►

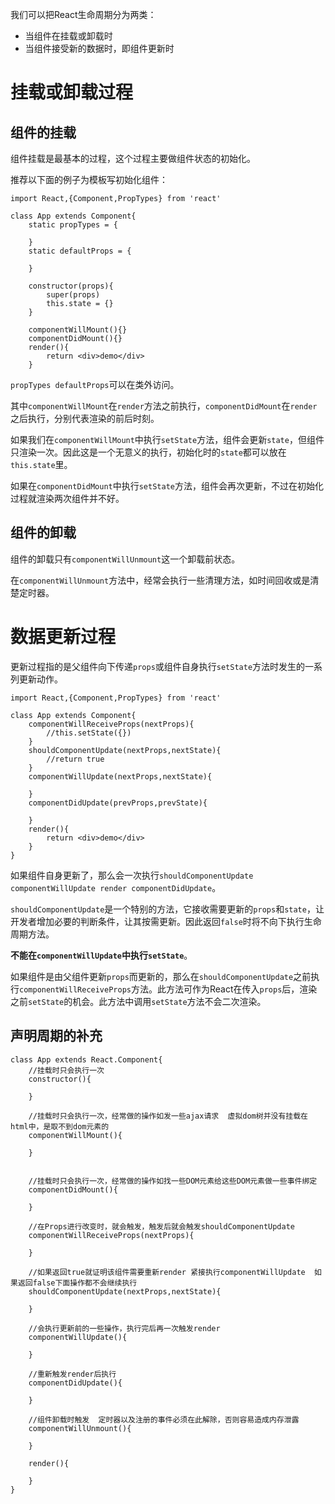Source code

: 我们可以把React生命周期分为两类：

* 当组件在挂载或卸载时
* 当组件接受新的数据时，即组件更新时

# 挂载或卸载过程

## 组件的挂载

组件挂载是最基本的过程，这个过程主要做组件状态的初始化。

推荐以下面的例子为模板写初始化组件：

```
import React,{Component,PropTypes} from 'react'

class App extends Component{
    static propTypes = {
        
    }
    static defaultProps = {

    }

    constructor(props){
        super(props)
        this.state = {}
    }

    componentWillMount(){}
    componentDidMount(){}
    render(){
        return <div>demo</div>    
    }
```

`propTypes defaultProps`可以在类外访问。

其中`componentWillMount`在`render`方法之前执行，`componentDidMount`在`render`之后执行，分别代表渲染的前后时刻。

如果我们在`componentWillMount`中执行`setState`方法，组件会更新`state`，但组件只渲染一次。因此这是一个无意义的执行，初始化时的`state`都可以放在`this.state`里。

如果在`componentDidMount`中执行`setState`方法，组件会再次更新，不过在初始化过程就渲染两次组件并不好。

## 组件的卸载

组件的卸载只有`componentWillUnmount`这一个卸载前状态。

在`componentWillUnmount`方法中，经常会执行一些清理方法，如时间回收或是清楚定时器。

# 数据更新过程
更新过程指的是父组件向下传递`props`或组件自身执行`setState`方法时发生的一系列更新动作。

```
import React,{Component,PropTypes} from 'react'

class App extends Component{
    componentWillReceiveProps(nextProps){
        //this.setState({})
    }
    shouldComponentUpdate(nextProps,nextState){
        //return true
    }
    componentWillUpdate(nextProps,nextState){

    }
    componentDidUpdate(prevProps,prevState){

    }
    render(){
        return <div>demo</div>
    }
}
```

如果组件自身更新了，那么会一次执行`shouldComponentUpdate componentWillUpdate render componentDidUpdate`。

`shouldComponentUpdate`是一个特别的方法，它接收需要更新的`props`和`state`，让开发者增加必要的判断条件，让其按需更新。因此返回`false`时将不向下执行生命周期方法。

**不能在`componentWillUpdate`中执行`setState`**。

如果组件是由父组件更新`props`而更新的，那么在`shouldComponentUpdate`之前执行`componentWillReceiveProps`方法。此方法可作为React在传入`props`后，渲染之前`setState`的机会。此方法中调用`setState`方法不会二次渲染。   

## 声明周期的补充

```
class App extends React.Component{
    //挂载时只会执行一次
    constructor(){
        
    }

    //挂载时只会执行一次，经常做的操作如发一些ajax请求  虚拟dom树并没有挂载在html中，是取不到dom元素的
    componentWillMount(){

    }


    //挂载时只会执行一次，经常做的操作如找一些DOM元素给这些DOM元素做一些事件绑定
    componentDidMount(){

    }

    //在Props进行改变时，就会触发，触发后就会触发shouldComponentUpdate
    componentWillReceiveProps(nextProps){

    }

    //如果返回true就证明该组件需要重新render 紧接执行componentWillUpdate  如果返回false下面操作都不会继续执行
    shouldComponentUpdate(nextProps,nextState){

    }

    //会执行更新前的一些操作，执行完后再一次触发render
    componentWillUpdate(){

    }

    //重新触发render后执行
    componentDidUpdate(){

    }

    //组件卸载时触发  定时器以及注册的事件必须在此解除，否则容易造成内存泄露
    componentWillUnmount(){

    }

    render(){
        
    }
}
```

◄

The answer should be an exact restatement of every entry, with the pictures omitted.

Source code

: 我们可以把React生命周期分为两类：

* 当组件在挂载或卸载时
* 当组件接受新的数据时，即组件更新时

# 挂载或卸载过程

## 组件的挂载

组件挂载是最基本的过程，这个过程主要做组件状态的初始化。

推荐以下面的例子为模板写初始化组件：

```
import React,{Component,PropTypes} from 'react'

class App extends Component{
    static propTypes = {
        
    }
    static defaultProps = {

    }

    constructor(props){
        super(props)
        this.state = {}
    }

    componentWillMount(){}
    componentDidMount(){}
    render(){
        return <div>demo</div>    
    }
```

`propTypes defaultProps`可以在类外访问。

其中`componentWillMount`在`render`方法之前执行，`componentDidMount`在`render`之后执行，分别代表渲染的前后时刻。

如果我们在`componentWillMount`中执行`setState`方法，组件会更新`state`，但组件只渲染一次。因此这是一个无意义的执行，初始化时的`state`都可以放在`this.state`里。

如果在`componentDidMount`中执行`setState`方法，组件会再次更新，不过在初始化过程就渲染两次组件并不好。

## 组件的卸载

组件的卸载只有`componentWillUnmount`这一个卸载前状态。

在`componentWillUnmount`方法中，经常会执行一些清理方法，如时间回收或是清楚定时器。

# 数据更新过程
更新过程指的是父组件向下传递`props`或组件自身执行`setState`方法时发生的一系列更新动作。

```
import React,{Component,PropTypes} from 'react'

class App extends Component{
    componentWillReceiveProps(nextProps){
        //this.setState({})
    }
    shouldComponentUpdate(nextProps,nextState){
        //return true
    }
    componentWillUpdate(nextProps,nextState){

    }
    componentDidUpdate(prevProps,prevState){

    }
    render(){
        return <div>demo</div>
    }
}
```

如果组件自身更新了，那么会一次执行`shouldComponentUpdate componentWillUpdate render componentDidUpdate`。

`shouldComponentUpdate`是一个特别的方法，它接收需要更新的`props`和`state`，让开发者增加必要的判断条件，让其按需更新。因此返回`false`时将不向下执行生命周期方法。

**不能在`componentWillUpdate`中执行`setState`**。

如果组件是由父组件更新`props`而更新的，那么在`shouldComponentUpdate`之前执行`componentWillReceiveProps`方法。此方法可作为React在传入`props`后，渲染之前`setState`的机会。此方法中调用`setState`方法不会二次渲染。   

## 声明周期的补充

```
class App extends React.Component{
    //挂载时只会执行一次
    constructor(){
        
    }

    //挂载时只会执行一次，经常做的操作如发一些ajax请求  虚拟dom树并没有挂载在html中，是取不到dom元素的
    componentWillMount(){

    }


    //挂载时只会执行一次，经常做的操作如找一些DOM元素给这些DOM元素做一些事件绑定
    componentDidMount(){

    }

    //在Props进行改变时，就会触发，触发后就会触发shouldComponentUpdate
    componentWillReceiveProps(nextProps){

    }

    //如果返回true就证明该组件需要重新render 紧接执行componentWillUpdate  如果返回false下面操作都不会继续执行
    shouldComponentUpdate(nextProps,nextState){

    }

    //会执行更新前的一些操作，执行完后再一次触发render
    componentWillUpdate(){

    }

    //重新触发render后执行
    componentDidUpdate(){

    }

    //组件卸载时触发  定时器以及注册的事件必须在此解除，否则容易造成内存泄露
    componentWillUnmount(){

    }

    render(){
        
    }
}
```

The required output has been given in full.